= Collected data =
┌────────

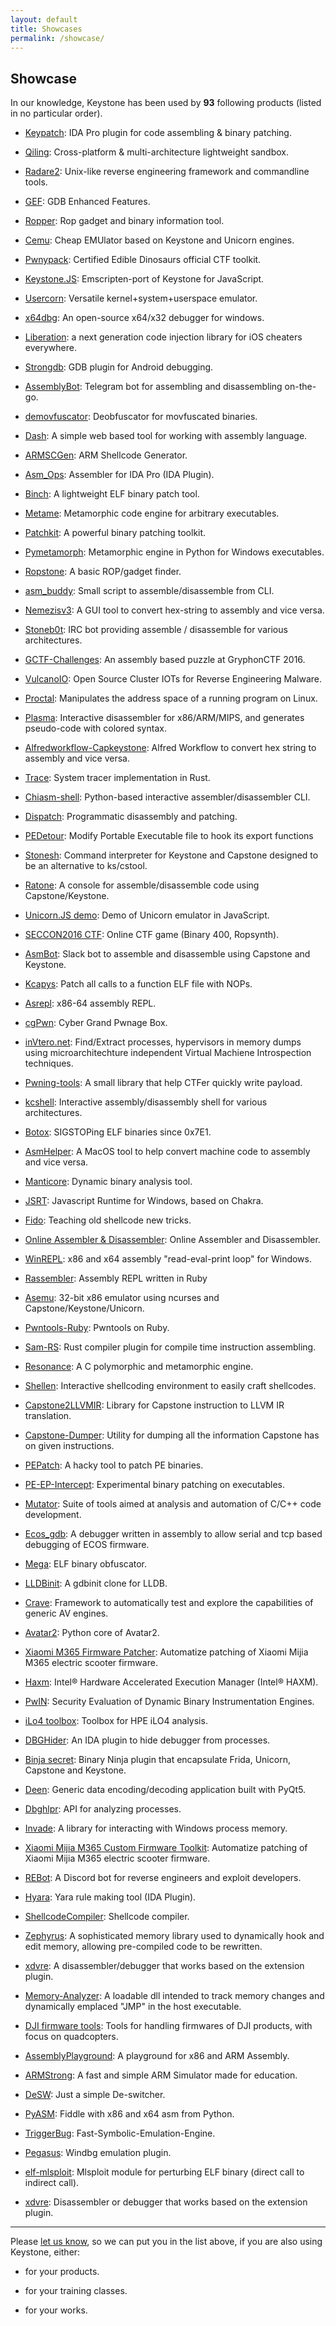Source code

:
 ```yaml
---
layout: default
title: Showcases
permalink: /showcase/
---
```


## Showcase

In our knowledge, Keystone has been used by **93** following products (listed in no particular order).

- [Keypatch](http://keystone-engine.org/keypatch): IDA Pro plugin for code assembling & binary patching.

- [Qiling](https://github.com/qilingframework): Cross-platform & multi-architecture lightweight sandbox.

- [Radare2](https://github.com/radare/radare2): Unix-like reverse engineering framework and commandline tools.

- [GEF](https://github.com/hugsy/gef): GDB Enhanced Features.

- [Ropper](http://scoding.de/ropper/): Rop gadget and binary information tool.

- [Cemu](https://github.com/hugsy/cemu): Cheap EMUlator based on Keystone and Unicorn engines.

- [Pwnypack](https://github.com/edibledinos/pwnypack): Certified Edible Dinosaurs official CTF toolkit.

- [Keystone.JS](http://alexaltea.github.io/keystone.js/): Emscripten-port of Keystone for JavaScript.

- [Usercorn](https://github.com/lunixbochs/usercorn): Versatile kernel+system+userspace emulator.

- [x64dbg](http://x64dbg.com): An open-source x64/x32 debugger for windows.

- [Liberation](https://github.com/iOSCheaters/Liberation): a next generation code injection library for iOS cheaters everywhere.

- [Strongdb](https://github.com/cx9527/strongdb): GDB plugin for Android debugging.

- [AssemblyBot](https://github.com/mbikovitsky/AssemblyBot): Telegram bot for assembling and disassembling on-the-go.

- [demovfuscator](https://github.com/kirschju/demovfuscator): Deobfuscator for movfuscated binaries.

- [Dash](https://github.com/pmarkowsky/dash): A simple web based tool for working with assembly language.

- [ARMSCGen](https://github.com/alexpark07/ARMSCGen): ARM Shellcode Generator.

- [Asm_Ops](https://github.com/neoz/asm_ops): Assembler for IDA Pro (IDA Plugin).

- [Binch](https://github.com/tunz/binch): A lightweight ELF binary patch tool.

- [Metame](https://github.com/a0rtega/metame): Metamorphic code engine for arbitrary executables.

- [Patchkit](https://github.com/lunixbochs/patchkit): A powerful binary patching toolkit.

- [Pymetamorph](https://github.com/JuanJMarques/pymetamorph): Metamorphic engine in Python for Windows executables.

- [Ropstone](https://github.com/blasty/ropstone): A basic ROP/gadget finder.

- [asm_buddy](https://github.com/karttoon/asm_buddy): Small script to assemble/disassemble from CLI.

- [Nemezisv3](https://github.com/At0m0s/nemezisv3): A GUI tool to convert hex-string to assembly and vice versa.

- [Stoneb0t](https://github.com/polymorf/stoneb0t): IRC bot providing assemble / disassemble for various architectures.

- [GCTF-Challenges](https://github.com/DISMGryphon/GCTF-Challenges/tree/master/challs/programming/forest): An assembly based puzzle at GryphonCTF 2016.

- [VulcanoIO](http://vulcanoio.org): Open Source Cluster IOTs for Reverse Engineering Malware.

- [Proctal](https://github.com/daniel-araujo/proctal): Manipulates the address space of a running program on Linux.

- [Plasma](https://github.com/joelpx/plasma): Interactive disassembler for x86/ARM/MIPS, and generates pseudo-code with colored syntax.

- [Alfredworkflow-Capkeystone](https://github.com/alexhude/alfredworkflow-capkeystone): Alfred Workflow to convert hex string to assembly and vice versa.

- [Trace](https://github.com/dutchcoders/trace): System tracer implementation in Rust.

- [Chiasm-shell](https://github.com/0xbc/chiasm-shell): Python-based interactive assembler/disassembler CLI.

- [Dispatch](https://github.com/isislab/dispatch): Programmatic disassembly and patching.

- [PEDetour](https://github.com/chen-charles/PEDetour): Modify Portable Executable file to hook its export functions

- [Stonesh](https://bitbucket.org/Azertinv/stonesh): Command interpreter for Keystone and Capstone designed to be an alternative to ks/cstool.

- [Ratone](https://github.com/danigargu/ratone): A console for assemble/disassemble code using Capstone/Keystone.

- [Unicorn.JS demo](https://alexaltea.github.io/unicorn.js/index.html): Demo of Unicorn emulator in JavaScript.

- [SECCON2016 CTF](https://github.com/SECCON/SECCON2016_online_CTF): Online CTF game (Binary 400, Ropsynth).

- [AsmBot](https://github.com/Becojo/asmbot): Slack bot to assemble and disassemble using Capstone and Keystone.

- [Kcapys](https://github.com/hugsy/stuff/blob/master/kcapys.py): Patch all calls to a function ELF file with NOPs.

- [Asrepl](https://github.com/enferex/asrepl): x86-64 assembly REPL.

- [cgPwn](https://github.com/0xM3R/cgPwn): Cyber Grand Pwnage Box.

- [inVtero.net](https://github.com/ShaneK2/inVtero.net): Find/Extract processes, hypervisors in memory dumps using microarchitechture independent Virtual Machiene Introspection techniques.

- [Pwning-tools](https://github.com/peternguyen93/pwning-tools): A small library that help CTFer quickly write payload.

- [kcshell](https://github.com/fdiskyou/kcshell): Interactive assembly/disassembly shell for various architectures.

- [Botox](https://github.com/devttys0/botox): SIGSTOPing ELF binaries since 0x7E1.

- [AsmHelper](https://github.com/javerous/AsmHelper): A MacOS tool to help convert machine code to assembly and vice versa.

- [Manticore](https://github.com/trailofbits/manticore): Dynamic binary analysis tool.

- [JSRT](https://github.com/tinysec/jsrt): Javascript Runtime for Windows, based on Chakra.

- [Fido](https://github.com/secretsquirrel/fido): Teaching old shellcode new tricks.

- [Online Assembler & Disassembler](http://shell-storm.org/online/Online-Assembler-and-Disassembler/): Online Assembler and Disassembler.

- [WinREPL](https://github.com/zerosum0x0/WinREPL): x86 and x64 assembly "read-eval-print loop" for Windows.

- [Rassembler](https://github.com/zachweed/rassembler): Assembly REPL written in Ruby

- [Asemu](https://github.com/Rewzilla/asemu): 32-bit x86 emulator using ncurses and Capstone/Keystone/Unicorn.

- [Pwntools-Ruby](https://github.com/peter50216/pwntools-ruby): Pwntools on Ruby.

- [Sam-RS](https://github.com/ioncodes/sam-rs): Rust compiler plugin for compile time instruction assembling.

- [Resonance](https://github.com/krystalgamer/Resonance): A C polymorphic and metamorphic engine.

- [Shellen](https://github.com/merrychap/shellen): Interactive shellcoding environment to easily craft shellcodes.

- [Capstone2LLVMIR](https://github.com/avast-tl/capstone2llvmir): Library for Capstone instruction to LLVM IR translation.

- [Capstone-Dumper](https://github.com/avast-tl/capstone-dumper): Utility for dumping all the information Capstone has on given instructions.

- [PEPatch](https://github.com/marche147/pepatch): A hacky tool to patch PE binaries.

- [PE-EP-Intercept](https://github.com/raffclar/pe_ep_intercept): Experimental binary patching on executables.

- [Mutator](https://bloodstalker.github.io/mutator/): Suite of tools aimed at analysis and automation of C/C++ code development.

- [Ecos_gdb](https://github.com/robidev/ecos_gdb): A debugger written in assembly to allow serial and tcp based debugging of ECOS firmware.

- [Mega](https://github.com/0xs4r/mega): ELF binary obfuscator.

- [LLDBinit](https://github.com/gdbinit/lldbinit): A gdbinit clone for LLDB.

- [Crave](https://github.com/necst/crave): Framework to automatically test and explore the capabilities of generic AV engines.

- [Avatar2](https://github.com/avatartwo/avatar2): Python core of Avatar2.

- [Xiaomi M365 Firmware Patcher](https://github.com/BotoX/xiaomi-m365-firmware-patcher): Automatize patching of Xiaomi Mijia M365 electric scooter firmware.

- [Haxm](https://github.com/intel/haxm): Intel® Hardware Accelerated Execution Manager (Intel® HAXM).

- [PwIN](https://github.com/zhechkoz/PwIN): Security Evaluation of Dynamic Binary Instrumentation Engines.

- [iLo4 toolbox](https://github.com/airbus-seclab/ilo4_toolbox): Toolbox for HPE iLO4 analysis.

- [DBGHider](https://github.com/iweizime/DBGHider): An IDA plugin to hide debugger from processes.

- [Binja secret](https://github.com/iGio90/binja-secret): Binary Ninja plugin that encapsulate Frida, Unicorn, Capstone and Keystone.

- [Deen](https://github.com/takeshixx/deen): Generic data encoding/decoding application built with PyQt5.

- [Dbghlpr](https://github.com/dbghlpr/dbghlpr): API for analyzing processes.

- [Invade](https://github.com/cgio/invade): A library for interacting with Windows process memory.

- [Xiaomi Mijia M365 Custom Firmware Toolkit](https://github.com/BotoX/xiaomi-m365-firmware-patcher): Automatize patching of Xiaomi Mijia M365 electric scooter firmware.

- [REBot](https://github.com/Cryptogenic/REBot): A Discord bot for reverse engineers and exploit developers.

- [Hyara](https://github.com/hy00un/Hyara): Yara rule making tool (IDA Plugin).

- [ShellcodeCompiler](https://github.com/NytroRST/ShellcodeCompiler): Shellcode compiler.

- [Zephyrus](https://github.com/Iciclez/Zephyrus): A sophisticated memory library used to dynamically hook and edit memory, allowing pre-compiled code to be rewritten.

- [xdvre](https://github.com/xdvre/xdvre): A disassembler/debugger that works based on the extension plugin.

- [Memory-Analyzer](https://github.com/Iciclez/Memory-Analyzer): A loadable dll intended to track memory changes and dynamically emplaced "JMP" in the host executable.

- [DJI firmware tools](https://github.com/o-gs/dji-firmware-tools): Tools for handling firmwares of DJI products, with focus on quadcopters.

- [AssemblyPlayground](https://github.com/flashspys/AssemblyPlayground): A playground for x86 and ARM Assembly.

- [ARMStrong](https://github.com/linouxis9/ARMStrong): A fast and simple ARM Simulator made for education.

- [DeSW](https://github.com/dustnn/DeSW): Just a simple De-switcher.

- [PyASM](https://github.com/MosheWagner/PyASM): Fiddle with x86 and x64 asm from Python.

- [TriggerBug](https://github.com/notify-bibi/TriggerBug): Fast-Symbolic-Emulation-Engine.

- [Pegasus](https://github.com/0a777h/pegasus): Windbg emulation plugin.

- [elf-mlsploit](https://github.com/jinhojun/elf-mlsploit): Mlsploit module for perturbing ELF binary (direct call to indirect call).

- [xdvre](https://github.com/xdvre/xdvre): Disassembler or debugger that works based on the extension plugin.


---

Please [let us know](/contact/), so we can put you in the list above, if you are also using Keystone, either:

- for your products.

- for your training classes.

- for your works.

└────────

= TASK PROMPT =
Using the data above, repeat exactly the lines that begin at the line with "- [Dash](https://github.com/pmarkowsky/dash): A" and end at the line with "- [ARMSCGen](https://github.com/alexpark07/ARMSCGen): ARM", both ends included.

= EXPECTED ANSWER =
- [Dash](https://github.com/pmarkowsky/dash): A simple web based tool for working with assembly language.

- [ARMSCGen](https://github.com/alexpark07/ARMSCGen): ARM Shellcode Generator.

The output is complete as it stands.